(Excerpts from a dataset)

- - - - -

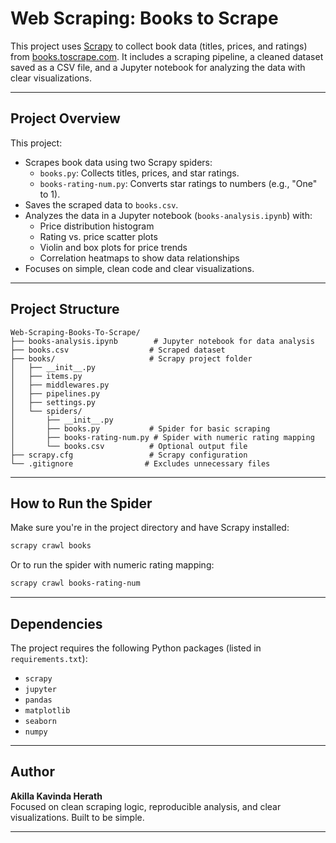 # Web Scraping: Books to Scrape

This project uses [Scrapy](https://scrapy.org/) to collect book data (titles, prices, and ratings) from [books.toscrape.com](http://books.toscrape.com). It includes a scraping pipeline, a cleaned dataset saved as a CSV file, and a Jupyter notebook for analyzing the data with clear visualizations.

---

## Project Overview

This project:
- Scrapes book data using two Scrapy spiders:
  - `books.py`: Collects titles, prices, and star ratings.
  - `books-rating-num.py`: Converts star ratings to numbers (e.g., "One" to 1).
- Saves the scraped data to `books.csv`.
- Analyzes the data in a Jupyter notebook (`books-analysis.ipynb`) with:
  - Price distribution histogram
  - Rating vs. price scatter plots
  - Violin and box plots for price trends
  - Correlation heatmaps to show data relationships
- Focuses on simple, clean code and clear visualizations.

---

## Project Structure

```
Web-Scraping-Books-To-Scrape/
├── books-analysis.ipynb        # Jupyter notebook for data analysis
├── books.csv                  # Scraped dataset
├── books/                     # Scrapy project folder
│   ├── __init__.py
│   ├── items.py
│   ├── middlewares.py
│   ├── pipelines.py
│   ├── settings.py
│   └── spiders/
│       ├── __init__.py
│       ├── books.py           # Spider for basic scraping
│       ├── books-rating-num.py # Spider with numeric rating mapping
│       └── books.csv          # Optional output file
├── scrapy.cfg                 # Scrapy configuration
└── .gitignore                # Excludes unnecessary files
```

---

## How to Run the Spider

Make sure you're in the project directory and have Scrapy installed:

```bash
scrapy crawl books
```

Or to run the spider with numeric rating mapping:

```bash
scrapy crawl books-rating-num
```

---

## Dependencies

The project requires the following Python packages (listed in `requirements.txt`):
- `scrapy`
- `jupyter`
- `pandas`
- `matplotlib`
- `seaborn`
- `numpy`

---

## Author

**Akilla Kavinda Herath**  
Focused on clean scraping logic, reproducible analysis, and clear visualizations. Built to be simple.

---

- - - - -

## WORK REQUEST
Whenever a line above includes "ratings", copy it in full.

## RESULT OF THIS EXERCISE
This project uses [Scrapy](https://scrapy.org/) to collect book data (titles, prices, and ratings) from [books.toscrape.com](http://books.toscrape.com). It includes a scraping pipeline, a cleaned dataset saved as a CSV file, and a Jupyter notebook for analyzing the data with clear visualizations.
  - `books.py`: Collects titles, prices, and star ratings.
  - `books-rating-num.py`: Converts star ratings to numbers (e.g., "One" to 1).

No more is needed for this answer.